Центурион, глубоко вздохнув и тяжело выдохнув, согласно покивал.

– Гай, как думаешь: легионеры захотят переселиться еще дальше на восток? Поселиться здесь, в этом городе, Таразе?

На вопросительные взгляды близнецов и Гая я ответил:

– Да, я так назвал этот город. Короче, Гай, мне нужно, чтобы находящиеся у Маргуша легионеры перебрались сюда, построили мне два города и достроили этот по моему плану. В награду я позволю вам жить в двух основанным вами городах по своим законам, самим избирать правителей сроком на четыре года, конечно, право последнего утверждения их останется за мной, брать в жены тех, кого захотите и вести торговлю. Что даст некоторым из вас возможность снова увидеть Рим. Конечно, все легионеры будут числиться в качестве солдат моей регулярной армии и за это получать соответствующую плату, размеры которой будут не меньше, чем вы получали, когда находились в составе легионов Красса. Как думаешь, согласятся легионеры?

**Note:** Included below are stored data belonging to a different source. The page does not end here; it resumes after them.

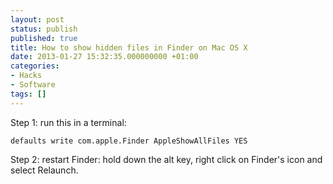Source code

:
 ```yaml
---
layout: post
status: publish
published: true
title: How to show hidden files in Finder on Mac OS X
date: 2013-01-27 15:32:35.000000000 +01:00
categories:
- Hacks
- Software
tags: []
---
```

Step 1: run this in a terminal:

```
defaults write com.apple.Finder AppleShowAllFiles YES
```

Step 2: restart Finder: hold down the alt key, right click on Finder's icon and select Relaunch.
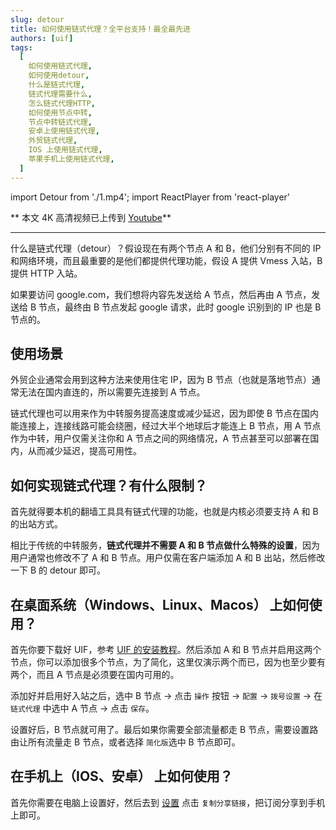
 ```yaml
---
slug: detour
title: 如何使用链式代理？全平台支持！最全最先进
authors: [uif]
tags:
  [
    如何使用链式代理,
    如何使用detour,
    什么是链式代理,
    链式代理需要什么,
    怎么链式代理HTTP,
    如何使用节点中转,
    节点中转链式代理,
    安卓上使用链式代理,
    外贸链式代理,
    IOS 上使用链式代理,
    苹果手机上使用链式代理,
  ]
---
```


import Detour from './1.mp4';
import ReactPlayer from 'react-player'

** 本文 4K 高清视频已上传到 [Youtube](https://www.youtube.com/watch?v=go-8AiiNVZM)**

<ReactPlayer controls url={Detour}  width="100%" height="100%" />

---

什么是链式代理（detour）？假设现在有两个节点 A 和 B，他们分别有不同的 IP 和网络环境，而且最重要的是他们都提供代理功能，假设 A 提供 Vmess 入站，B 提供 HTTP 入站。

如果要访问 google.com，我们想将内容先发送给 A 节点，然后再由 A 节点，发送给 B 节点，最终由 B 节点发起 google 请求，此时 google 识别到的 IP 也是 B 节点的。

## 使用场景

外贸企业通常会用到这种方法来使用住宅 IP，因为 B 节点（也就是落地节点）通常无法在国内直连的，所以需要先连接到 A 节点。

链式代理也可以用来作为中转服务提高速度或减少延迟，因为即使 B 节点在国内能连接上，连接线路可能会绕圈，经过大半个地球后才能连上 B 节点，用 A 节点作为中转，用户仅需关注你和 A 节点之间的网络情况，A 节点甚至可以部署在国内，从而减少延迟，提高可用性。


## 如何实现链式代理？有什么限制？

首先就得要本机的翻墙工具具有链式代理的功能，也就是内核必须要支持 A 和 B 的出站方式。

相比于传统的中转服务，**链式代理并不需要 A 和 B 节点做什么特殊的设置**，因为用户通常也修改不了 A 和 B 节点。用户仅需在客户端添加 A 和 B 出站，然后修改一下 B 的 detour 即可。

## 在桌面系统（Windows、Linux、Macos） 上如何使用？

首先你要下载好 UIF，参考 [UIF 的安装教程](https://ui4freedom.org/UIF_help/docs/category/%E4%B8%8B%E8%BD%BD%E5%AE%89%E8%A3%85)。然后添加 A 和 B 节点并启用这两个节点，你可以添加很多个节点，为了简化，这里仅演示两个而已，因为也至少要有两个，而且 A 节点是必须要在国内可用的。

添加好并启用好入站之后，选中 B 节点 -> 点击 `操作` 按钮 -> `配置` -> `拨号设置` -> 在 `链式代理` 中选中 A 节点 -> 点击 `保存`。

设置好后，B 节点就可用了。最后如果你需要全部流量都走 B 节点，需要设置路由让所有流量走 B 节点，或者选择 `简化版`选中 B 节点即可。

## 在手机上（IOS、安卓） 上如何使用？

首先你需要在电脑上设置好，然后去到 [设置](https://ui4freedom.org/#/settings/uif) 点击 `复制分享链接`，把订阅分享到手机上即可。
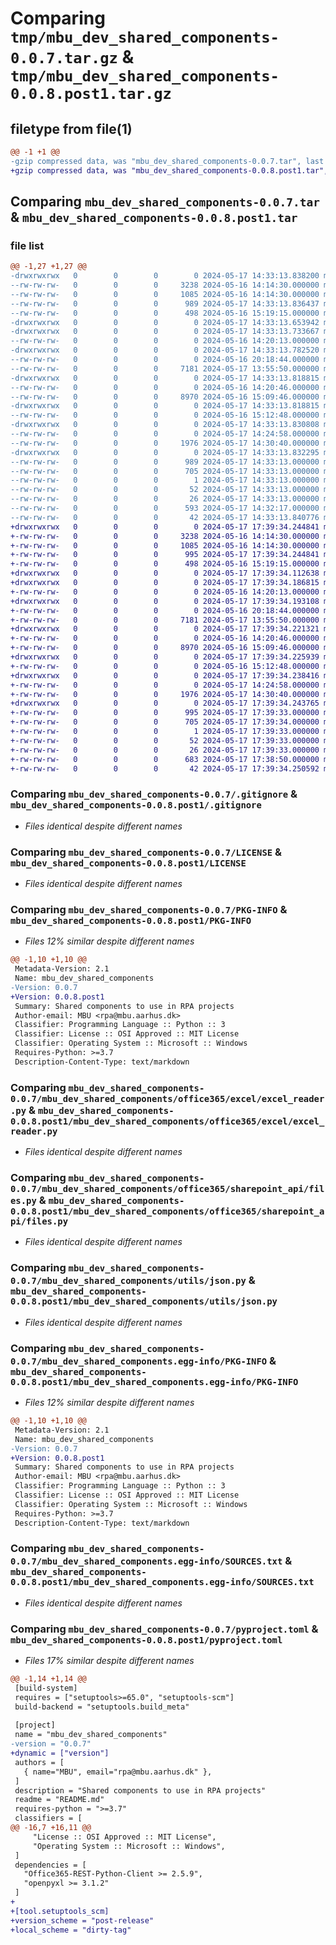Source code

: # Comparing `tmp/mbu_dev_shared_components-0.0.7.tar.gz` & `tmp/mbu_dev_shared_components-0.0.8.post1.tar.gz`

## filetype from file(1)

```diff
@@ -1 +1 @@
-gzip compressed data, was "mbu_dev_shared_components-0.0.7.tar", last modified: Fri May 17 14:33:13 2024, max compression
+gzip compressed data, was "mbu_dev_shared_components-0.0.8.post1.tar", last modified: Fri May 17 17:39:34 2024, max compression
```

## Comparing `mbu_dev_shared_components-0.0.7.tar` & `mbu_dev_shared_components-0.0.8.post1.tar`

### file list

```diff
@@ -1,27 +1,27 @@
-drwxrwxrwx   0        0        0        0 2024-05-17 14:33:13.838200 mbu_dev_shared_components-0.0.7/
--rw-rw-rw-   0        0        0     3238 2024-05-16 14:14:30.000000 mbu_dev_shared_components-0.0.7/.gitignore
--rw-rw-rw-   0        0        0     1085 2024-05-16 14:14:30.000000 mbu_dev_shared_components-0.0.7/LICENSE
--rw-rw-rw-   0        0        0      989 2024-05-17 14:33:13.836437 mbu_dev_shared_components-0.0.7/PKG-INFO
--rw-rw-rw-   0        0        0      498 2024-05-16 15:19:15.000000 mbu_dev_shared_components-0.0.7/README.md
-drwxrwxrwx   0        0        0        0 2024-05-17 14:33:13.653942 mbu_dev_shared_components-0.0.7/mbu_dev_shared_components/
-drwxrwxrwx   0        0        0        0 2024-05-17 14:33:13.733667 mbu_dev_shared_components-0.0.7/mbu_dev_shared_components/office365/
--rw-rw-rw-   0        0        0        0 2024-05-16 14:20:13.000000 mbu_dev_shared_components-0.0.7/mbu_dev_shared_components/office365/__init__.py
-drwxrwxrwx   0        0        0        0 2024-05-17 14:33:13.782520 mbu_dev_shared_components-0.0.7/mbu_dev_shared_components/office365/excel/
--rw-rw-rw-   0        0        0        0 2024-05-16 20:18:44.000000 mbu_dev_shared_components-0.0.7/mbu_dev_shared_components/office365/excel/__init__.py
--rw-rw-rw-   0        0        0     7181 2024-05-17 13:55:50.000000 mbu_dev_shared_components-0.0.7/mbu_dev_shared_components/office365/excel/excel_reader.py
-drwxrwxrwx   0        0        0        0 2024-05-17 14:33:13.818815 mbu_dev_shared_components-0.0.7/mbu_dev_shared_components/office365/sharepoint_api/
--rw-rw-rw-   0        0        0        0 2024-05-16 14:20:46.000000 mbu_dev_shared_components-0.0.7/mbu_dev_shared_components/office365/sharepoint_api/__init__.py
--rw-rw-rw-   0        0        0     8970 2024-05-16 15:09:46.000000 mbu_dev_shared_components-0.0.7/mbu_dev_shared_components/office365/sharepoint_api/files.py
-drwxrwxrwx   0        0        0        0 2024-05-17 14:33:13.818815 mbu_dev_shared_components-0.0.7/mbu_dev_shared_components/os2forms_api/
--rw-rw-rw-   0        0        0        0 2024-05-16 15:12:48.000000 mbu_dev_shared_components-0.0.7/mbu_dev_shared_components/os2forms_api/__init__.py
-drwxrwxrwx   0        0        0        0 2024-05-17 14:33:13.830808 mbu_dev_shared_components-0.0.7/mbu_dev_shared_components/utils/
--rw-rw-rw-   0        0        0        0 2024-05-17 14:24:58.000000 mbu_dev_shared_components-0.0.7/mbu_dev_shared_components/utils/__init__.py
--rw-rw-rw-   0        0        0     1976 2024-05-17 14:30:40.000000 mbu_dev_shared_components-0.0.7/mbu_dev_shared_components/utils/json.py
-drwxrwxrwx   0        0        0        0 2024-05-17 14:33:13.832295 mbu_dev_shared_components-0.0.7/mbu_dev_shared_components.egg-info/
--rw-rw-rw-   0        0        0      989 2024-05-17 14:33:13.000000 mbu_dev_shared_components-0.0.7/mbu_dev_shared_components.egg-info/PKG-INFO
--rw-rw-rw-   0        0        0      705 2024-05-17 14:33:13.000000 mbu_dev_shared_components-0.0.7/mbu_dev_shared_components.egg-info/SOURCES.txt
--rw-rw-rw-   0        0        0        1 2024-05-17 14:33:13.000000 mbu_dev_shared_components-0.0.7/mbu_dev_shared_components.egg-info/dependency_links.txt
--rw-rw-rw-   0        0        0       52 2024-05-17 14:33:13.000000 mbu_dev_shared_components-0.0.7/mbu_dev_shared_components.egg-info/requires.txt
--rw-rw-rw-   0        0        0       26 2024-05-17 14:33:13.000000 mbu_dev_shared_components-0.0.7/mbu_dev_shared_components.egg-info/top_level.txt
--rw-rw-rw-   0        0        0      593 2024-05-17 14:32:17.000000 mbu_dev_shared_components-0.0.7/pyproject.toml
--rw-rw-rw-   0        0        0       42 2024-05-17 14:33:13.840776 mbu_dev_shared_components-0.0.7/setup.cfg
+drwxrwxrwx   0        0        0        0 2024-05-17 17:39:34.244841 mbu_dev_shared_components-0.0.8.post1/
+-rw-rw-rw-   0        0        0     3238 2024-05-16 14:14:30.000000 mbu_dev_shared_components-0.0.8.post1/.gitignore
+-rw-rw-rw-   0        0        0     1085 2024-05-16 14:14:30.000000 mbu_dev_shared_components-0.0.8.post1/LICENSE
+-rw-rw-rw-   0        0        0      995 2024-05-17 17:39:34.244841 mbu_dev_shared_components-0.0.8.post1/PKG-INFO
+-rw-rw-rw-   0        0        0      498 2024-05-16 15:19:15.000000 mbu_dev_shared_components-0.0.8.post1/README.md
+drwxrwxrwx   0        0        0        0 2024-05-17 17:39:34.112638 mbu_dev_shared_components-0.0.8.post1/mbu_dev_shared_components/
+drwxrwxrwx   0        0        0        0 2024-05-17 17:39:34.186815 mbu_dev_shared_components-0.0.8.post1/mbu_dev_shared_components/office365/
+-rw-rw-rw-   0        0        0        0 2024-05-16 14:20:13.000000 mbu_dev_shared_components-0.0.8.post1/mbu_dev_shared_components/office365/__init__.py
+drwxrwxrwx   0        0        0        0 2024-05-17 17:39:34.193108 mbu_dev_shared_components-0.0.8.post1/mbu_dev_shared_components/office365/excel/
+-rw-rw-rw-   0        0        0        0 2024-05-16 20:18:44.000000 mbu_dev_shared_components-0.0.8.post1/mbu_dev_shared_components/office365/excel/__init__.py
+-rw-rw-rw-   0        0        0     7181 2024-05-17 13:55:50.000000 mbu_dev_shared_components-0.0.8.post1/mbu_dev_shared_components/office365/excel/excel_reader.py
+drwxrwxrwx   0        0        0        0 2024-05-17 17:39:34.221321 mbu_dev_shared_components-0.0.8.post1/mbu_dev_shared_components/office365/sharepoint_api/
+-rw-rw-rw-   0        0        0        0 2024-05-16 14:20:46.000000 mbu_dev_shared_components-0.0.8.post1/mbu_dev_shared_components/office365/sharepoint_api/__init__.py
+-rw-rw-rw-   0        0        0     8970 2024-05-16 15:09:46.000000 mbu_dev_shared_components-0.0.8.post1/mbu_dev_shared_components/office365/sharepoint_api/files.py
+drwxrwxrwx   0        0        0        0 2024-05-17 17:39:34.225939 mbu_dev_shared_components-0.0.8.post1/mbu_dev_shared_components/os2forms_api/
+-rw-rw-rw-   0        0        0        0 2024-05-16 15:12:48.000000 mbu_dev_shared_components-0.0.8.post1/mbu_dev_shared_components/os2forms_api/__init__.py
+drwxrwxrwx   0        0        0        0 2024-05-17 17:39:34.238416 mbu_dev_shared_components-0.0.8.post1/mbu_dev_shared_components/utils/
+-rw-rw-rw-   0        0        0        0 2024-05-17 14:24:58.000000 mbu_dev_shared_components-0.0.8.post1/mbu_dev_shared_components/utils/__init__.py
+-rw-rw-rw-   0        0        0     1976 2024-05-17 14:30:40.000000 mbu_dev_shared_components-0.0.8.post1/mbu_dev_shared_components/utils/json.py
+drwxrwxrwx   0        0        0        0 2024-05-17 17:39:34.243765 mbu_dev_shared_components-0.0.8.post1/mbu_dev_shared_components.egg-info/
+-rw-rw-rw-   0        0        0      995 2024-05-17 17:39:33.000000 mbu_dev_shared_components-0.0.8.post1/mbu_dev_shared_components.egg-info/PKG-INFO
+-rw-rw-rw-   0        0        0      705 2024-05-17 17:39:34.000000 mbu_dev_shared_components-0.0.8.post1/mbu_dev_shared_components.egg-info/SOURCES.txt
+-rw-rw-rw-   0        0        0        1 2024-05-17 17:39:33.000000 mbu_dev_shared_components-0.0.8.post1/mbu_dev_shared_components.egg-info/dependency_links.txt
+-rw-rw-rw-   0        0        0       52 2024-05-17 17:39:33.000000 mbu_dev_shared_components-0.0.8.post1/mbu_dev_shared_components.egg-info/requires.txt
+-rw-rw-rw-   0        0        0       26 2024-05-17 17:39:33.000000 mbu_dev_shared_components-0.0.8.post1/mbu_dev_shared_components.egg-info/top_level.txt
+-rw-rw-rw-   0        0        0      683 2024-05-17 17:38:50.000000 mbu_dev_shared_components-0.0.8.post1/pyproject.toml
+-rw-rw-rw-   0        0        0       42 2024-05-17 17:39:34.250592 mbu_dev_shared_components-0.0.8.post1/setup.cfg
```

### Comparing `mbu_dev_shared_components-0.0.7/.gitignore` & `mbu_dev_shared_components-0.0.8.post1/.gitignore`

 * *Files identical despite different names*

### Comparing `mbu_dev_shared_components-0.0.7/LICENSE` & `mbu_dev_shared_components-0.0.8.post1/LICENSE`

 * *Files identical despite different names*

### Comparing `mbu_dev_shared_components-0.0.7/PKG-INFO` & `mbu_dev_shared_components-0.0.8.post1/PKG-INFO`

 * *Files 12% similar despite different names*

```diff
@@ -1,10 +1,10 @@
 Metadata-Version: 2.1
 Name: mbu_dev_shared_components
-Version: 0.0.7
+Version: 0.0.8.post1
 Summary: Shared components to use in RPA projects
 Author-email: MBU <rpa@mbu.aarhus.dk>
 Classifier: Programming Language :: Python :: 3
 Classifier: License :: OSI Approved :: MIT License
 Classifier: Operating System :: Microsoft :: Windows
 Requires-Python: >=3.7
 Description-Content-Type: text/markdown
```

### Comparing `mbu_dev_shared_components-0.0.7/mbu_dev_shared_components/office365/excel/excel_reader.py` & `mbu_dev_shared_components-0.0.8.post1/mbu_dev_shared_components/office365/excel/excel_reader.py`

 * *Files identical despite different names*

### Comparing `mbu_dev_shared_components-0.0.7/mbu_dev_shared_components/office365/sharepoint_api/files.py` & `mbu_dev_shared_components-0.0.8.post1/mbu_dev_shared_components/office365/sharepoint_api/files.py`

 * *Files identical despite different names*

### Comparing `mbu_dev_shared_components-0.0.7/mbu_dev_shared_components/utils/json.py` & `mbu_dev_shared_components-0.0.8.post1/mbu_dev_shared_components/utils/json.py`

 * *Files identical despite different names*

### Comparing `mbu_dev_shared_components-0.0.7/mbu_dev_shared_components.egg-info/PKG-INFO` & `mbu_dev_shared_components-0.0.8.post1/mbu_dev_shared_components.egg-info/PKG-INFO`

 * *Files 12% similar despite different names*

```diff
@@ -1,10 +1,10 @@
 Metadata-Version: 2.1
 Name: mbu_dev_shared_components
-Version: 0.0.7
+Version: 0.0.8.post1
 Summary: Shared components to use in RPA projects
 Author-email: MBU <rpa@mbu.aarhus.dk>
 Classifier: Programming Language :: Python :: 3
 Classifier: License :: OSI Approved :: MIT License
 Classifier: Operating System :: Microsoft :: Windows
 Requires-Python: >=3.7
 Description-Content-Type: text/markdown
```

### Comparing `mbu_dev_shared_components-0.0.7/mbu_dev_shared_components.egg-info/SOURCES.txt` & `mbu_dev_shared_components-0.0.8.post1/mbu_dev_shared_components.egg-info/SOURCES.txt`

 * *Files identical despite different names*

### Comparing `mbu_dev_shared_components-0.0.7/pyproject.toml` & `mbu_dev_shared_components-0.0.8.post1/pyproject.toml`

 * *Files 17% similar despite different names*

```diff
@@ -1,14 +1,14 @@
 [build-system]
 requires = ["setuptools>=65.0", "setuptools-scm"]
 build-backend = "setuptools.build_meta"
 
 [project]
 name = "mbu_dev_shared_components"
-version = "0.0.7"
+dynamic = ["version"]
 authors = [
   { name="MBU", email="rpa@mbu.aarhus.dk" },
 ]
 description = "Shared components to use in RPA projects"
 readme = "README.md"
 requires-python = ">=3.7"
 classifiers = [
@@ -16,7 +16,11 @@
     "License :: OSI Approved :: MIT License",
     "Operating System :: Microsoft :: Windows",
 ]
 dependencies = [
   "Office365-REST-Python-Client >= 2.5.9",
   "openpyxl >= 3.1.2"
 ]
+
+[tool.setuptools_scm]
+version_scheme = "post-release"
+local_scheme = "dirty-tag"
```

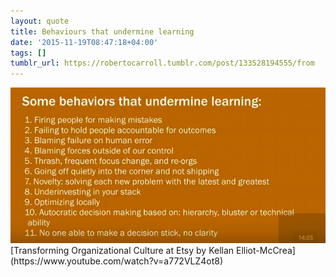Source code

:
 ```yaml
---
layout: quote
title: Behaviours that undermine learning
date: '2015-11-19T08:47:18+04:00'
tags: []
tumblr_url: https://robertocarroll.tumblr.com/post/133528194555/from
---
```

<img src="/images/quotes/tumblr_ny2eaucjcS1u0ytjpo1_1280.png"/>
[Transforming Organizational Culture at Etsy by Kellan Elliot-McCrea](https://www.youtube.com/watch?v=a772VLZ4ot8)
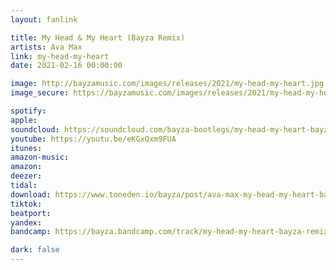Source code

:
 ```yaml
---
layout: fanlink

title: My Head & My Heart (Bayza Remix)
artists: Ava Max
link: my-head-my-heart
date: 2021-02-16 00:00:00

image: http://bayzamusic.com/images/releases/2021/my-head-my-heart.jpg
image_secure: https://bayzamusic.com/images/releases/2021/my-head-my-heart.jpg

spotify: 
apple: 
soundcloud: https://soundcloud.com/bayza-bootlegs/my-head-my-heart-bayza-remix
youtube: https://youtu.be/eKGxQxm9FUA
itunes:
amazon-music: 
amazon: 
deezer: 
tidal: 
download: https://www.toneden.io/bayza/post/ava-max-my-head-my-heart-bayza-remix
tiktok: 
beatport:
yandex:
bandcamp: https://bayza.bandcamp.com/track/my-head-my-heart-bayza-remix

dark: false
---
```

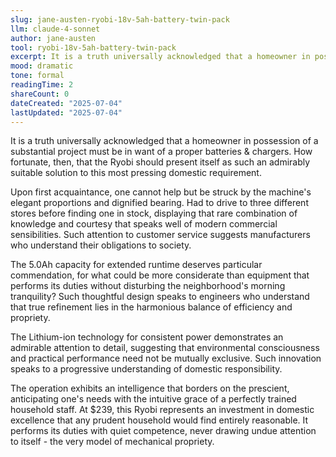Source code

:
 ```yaml
---
slug: jane-austen-ryobi-18v-5ah-battery-twin-pack
llm: claude-4-sonnet
author: jane-austen
tool: ryobi-18v-5ah-battery-twin-pack
excerpt: It is a truth universally acknowledged that a homeowner in possession of a substantial project must be in want of a proper batteries & chargers.
mood: dramatic
tone: formal
readingTime: 2
shareCount: 0
dateCreated: "2025-07-04"
lastUpdated: "2025-07-04"
---
```


It is a truth universally acknowledged that a homeowner in possession of a substantial project must be in want of a proper batteries & chargers. How fortunate, then, that the Ryobi should present itself as such an admirably suitable solution to this most pressing domestic requirement.

Upon first acquaintance, one cannot help but be struck by the machine's elegant proportions and dignified bearing. Had to drive to three different stores before finding one in stock, displaying that rare combination of knowledge and courtesy that speaks well of modern commercial sensibilities. Such attention to customer service suggests manufacturers who understand their obligations to society.

The 5.0Ah capacity for extended runtime deserves particular commendation, for what could be more considerate than equipment that performs its duties without disturbing the neighborhood's morning tranquility? Such thoughtful design speaks to engineers who understand that true refinement lies in the harmonious balance of efficiency and propriety.

The Lithium-ion technology for consistent power demonstrates an admirable attention to detail, suggesting that environmental consciousness and practical performance need not be mutually exclusive. Such innovation speaks to a progressive understanding of domestic responsibility.

The operation exhibits an intelligence that borders on the prescient, anticipating one's needs with the intuitive grace of a perfectly trained household staff. At $239, this Ryobi represents an investment in domestic excellence that any prudent household would find entirely reasonable. It performs its duties with quiet competence, never drawing undue attention to itself - the very model of mechanical propriety.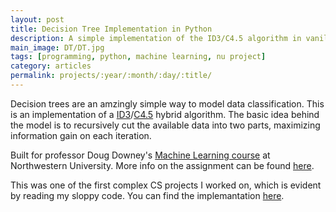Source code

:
 ```yaml
---
layout: post
title: Decision Tree Implementation in Python
description: A simple implementation of the ID3/C4.5 algorithm in vanilla Python.
main_image: DT/DT.jpg
tags: [programming, python, machine learning, nu project]
category: articles
permalink: projects/:year/:month/:day/:title/
---
```


Decision trees are an amzingly simple way to model data classification. This is an implementation of a [ID3](https://en.wikipedia.org/wiki/ID3_algorithm)/[C4.5](https://en.wikipedia.org/wiki/C4.5_algorithm) hybrid algorithm. The basic idea behind the model is to recursively cut the available data into two parts, maximizing information gain on each iteration.

Built for professor Doug Downey's [Machine Learning course](http://www.cs.northwestern.edu/~ddowney/courses/349_Winter2014/) at Northwestern University. More info on the assignment can be found [here](http://www.cs.northwestern.edu/~ddowney/courses/349_Winter2014/pset2.html).

This was one of the first complex CS projects I worked on, which is evident by reading my sloppy code. You can find the implemantation [here](https://github.com/avyfain/decisionTree).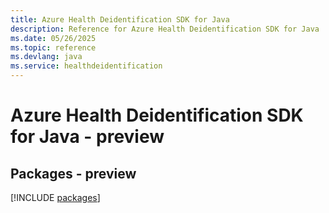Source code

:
 ```yaml
---
title: Azure Health Deidentification SDK for Java
description: Reference for Azure Health Deidentification SDK for Java
ms.date: 05/26/2025
ms.topic: reference
ms.devlang: java
ms.service: healthdeidentification
---
```

# Azure Health Deidentification SDK for Java - preview
## Packages - preview
[!INCLUDE [packages](health-deidentification-index.md)]
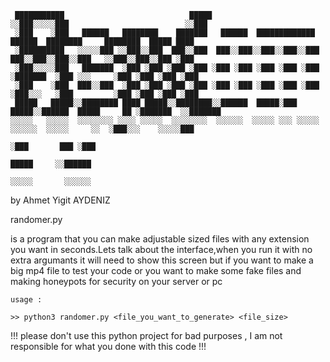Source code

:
 ```
 ███████████                            █████                                                                    
░░███░░░░░███                          ░░███                                                                     
 ░███    ░███   ██████   ████████    ███████   ██████  █████████████    ██████  ████████     ████████  █████ ████
 ░██████████   ░░░░░███ ░░███░░███  ███░░███  ███░░███░░███░░███░░███  ███░░███░░███░░███   ░░███░░███░░███ ░███ 
 ░███░░░░░███   ███████  ░███ ░███ ░███ ░███ ░███ ░███ ░███ ░███ ░███ ░███████  ░███ ░░░     ░███ ░███ ░███ ░███ 
 ░███    ░███  ███░░███  ░███ ░███ ░███ ░███ ░███ ░███ ░███ ░███ ░███ ░███░░░   ░███         ░███ ░███ ░███ ░███ 
 █████   █████░░████████ ████ █████░░████████░░██████  █████░███ █████░░██████  █████     ██ ░███████  ░░███████ 
░░░░░   ░░░░░  ░░░░░░░░ ░░░░ ░░░░░  ░░░░░░░░  ░░░░░░  ░░░░░ ░░░ ░░░░░  ░░░░░░  ░░░░░     ░░  ░███░░░    ░░░░░███ 
                                                                                             ░███       ███ ░███ 
                                                                                             █████     ░░██████  
                                                                                            ░░░░░       ░░░░░░  
```

by Ahmet Yigit AYDENIZ


randomer.py

is a program that you can make adjustable sized files
with any extension you want in seconds.Lets talk about
the interface,when you run it with no extra argumants 
it will need to show this screen but if you want to make
a big mp4 file to test your code or you want to make some
fake files and making honeypots for security on your server
or pc 

```
usage :

>> python3 randomer.py <file_you_want_to_generate> <file_size>
```


!!! please don't use this python project for bad purposes , I am not responsible for what you done with this code !!!

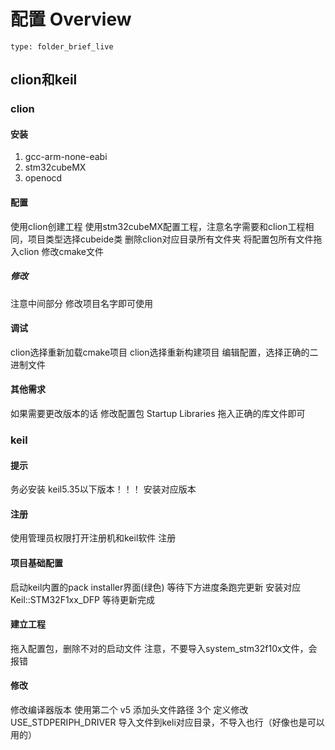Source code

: # 配置 Overview
 
```ccard
type: folder_brief_live
```
 
## clion和keil
### clion
#### 安装
1. gcc-arm-none-eabi
2. stm32cubeMX
3. openocd
#### 配置
使用clion创建工程
使用stm32cubeMX配置工程，注意名字需要和clion工程相同，项目类型选择cubeide类
删除clion对应目录所有文件夹
将配置包所有文件拖入clion
修改cmake文件
##### 修改
注意中间部分
修改项目名字即可使用
#### 调试
clion选择重新加载cmake项目
clion选择重新构建项目
编辑配置，选择正确的二进制文件

#### 其他需求
如果需要更改版本的话
修改配置包
Startup
Libraries
拖入正确的库文件即可

### keil
#### 提示
务必安装 keil5.35以下版本！！！
安装对应版本
#### 注册
使用管理员权限打开注册机和keil软件
注册
#### 项目基础配置
启动keil内置的pack installer界面(绿色)
等待下方进度条跑完更新
安装对应 Keil::STM32F1xx_DFP
等待更新完成
#### 建立工程
拖入配置包，删除不对的启动文件
注意，不要导入system_stm32f10x文件，会报错
#### 修改
修改编译器版本 使用第二个 v5
添加头文件路径 3个 
定义修改USE_STDPERIPH_DRIVER
导入文件到keli对应目录，不导入也行（好像也是可以用的）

– Царь, думаю, что легионерам без разницы в какой части страны скифов им умирать. Там мы лишь вооруженные пленники без каких-либо прав, проливающих свою кровь только за еду. Но, а ты предлагаешь нам стать полноценными гражданами в твоем государстве. Я правильно понял?

– Да, и жить по своим законам, которые немного будут подогнаны под законы Степи. Еще правители городов будут избираться всеми постоянными жителями, включая женщин. Конкретнее мы обсудим это позже после того как ты приведешь легионы.